Remedy for Unjust Enrichment
[46] Evan claims a constructive trust in Adelaide. This assumes that unjust enrichment has been established in this case, which it has not. Evan has not established that a constructive trust remedy would be appropriate, even if he got to the remedy stage. A finding of unjust enrichment does not necessarily imply that there is a constructive trust. The first remedy to consider is a monetary award: see Kerr, at para. 47.
[47] Evan has provided no evidence to support the contributions that he claims to have made to Adelaide and how they impacted its value. There is no direct evidence for the Court to measure the value of the benefits conferred on Sara by Evan. Because the Court cannot make this assessment, neither the constructive trust nor the monetary remedies are available to Evan: see Kerr, at para. 53.
[48] Evan claims the remedy of joint family venture. He argues that the contributions he made to the home were for the purposes of the parties’ joint accumulation of wealth over the duration of the relationship.
[49] A joint family venture is one of the available remedies where there has been a finding of unjust enrichment. Some courts have held it to be a consideration in the determination of unjust enrichment, but the more accepted approach, based on the framework outlined by the Supreme Court in Kerr, is that it is an available remedy when there has been a finding of unjust enrichment: Kyriacou v. Zikos, 2021 ONSC 7589 at para. 122.
[50] Whether there was a joint family venture, is a question of fact and may be assessed by having regard to all of the relevant circumstances, including factors relating to (a) mutual effort, (b) economic integration, (c) actual intent, and (d) priority of the family: see Kerr, at para. 89.
[51] I have found that Evan has not met the onus of proving unjust enrichment. He is not entitled to a remedy of joint family venture. Because this is a motion for summary judgment, I will examine the relevant facts and apply them to the four factors for joint family venture set out in Kerr to determine if the claim raises a genuine issue for trial.
Were the parties exerting a mutual effort?
[52] The parties lived together in Adelaide from February, 2020 to June, 2020, about four months. Sara purchased the home from Evan in March, 2020 for more than the appraised value.

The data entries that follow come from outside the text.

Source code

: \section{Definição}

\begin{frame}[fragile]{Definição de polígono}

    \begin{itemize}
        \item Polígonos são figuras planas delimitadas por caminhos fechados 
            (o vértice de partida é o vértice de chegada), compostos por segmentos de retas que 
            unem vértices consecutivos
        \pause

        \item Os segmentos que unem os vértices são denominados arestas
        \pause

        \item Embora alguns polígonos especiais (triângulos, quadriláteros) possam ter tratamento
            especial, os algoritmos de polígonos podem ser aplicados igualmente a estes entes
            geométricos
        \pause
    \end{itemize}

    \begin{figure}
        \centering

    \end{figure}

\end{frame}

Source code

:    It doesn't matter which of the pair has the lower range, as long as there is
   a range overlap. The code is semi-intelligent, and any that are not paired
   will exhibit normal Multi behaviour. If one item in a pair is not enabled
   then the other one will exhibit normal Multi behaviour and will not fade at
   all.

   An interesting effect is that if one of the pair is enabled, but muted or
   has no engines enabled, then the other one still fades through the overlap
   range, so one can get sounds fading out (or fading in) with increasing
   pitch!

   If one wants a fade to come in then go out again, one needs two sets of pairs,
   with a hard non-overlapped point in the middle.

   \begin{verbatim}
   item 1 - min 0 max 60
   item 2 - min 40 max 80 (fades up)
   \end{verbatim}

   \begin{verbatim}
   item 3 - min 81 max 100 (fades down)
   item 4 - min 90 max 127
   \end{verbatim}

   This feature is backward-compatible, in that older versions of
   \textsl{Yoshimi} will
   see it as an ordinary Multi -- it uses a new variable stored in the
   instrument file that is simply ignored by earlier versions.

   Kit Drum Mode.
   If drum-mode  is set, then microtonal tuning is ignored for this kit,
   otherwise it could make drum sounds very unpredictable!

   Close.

[53] Even during the short period of cohabitation, there is no evidence that the parties worked together to preserve and grow the asset of the home. I find that there was no mutual effort.
Were the parties economically integrated?
[54] The parties had no joint bank accounts. They did not pool their incomes to pay for the carrying costs of the home or their joint expenses.
[55] I find that the parties were not economically integrated.
Was there actual intent to be domestic and economic partners?
[56] The parties had a short relationship. They were each employed throughout. They did not have joint funds. They did not support one another financially except for the period after separation when Sara paid to carry Adelaide while Evan resided there without her consent.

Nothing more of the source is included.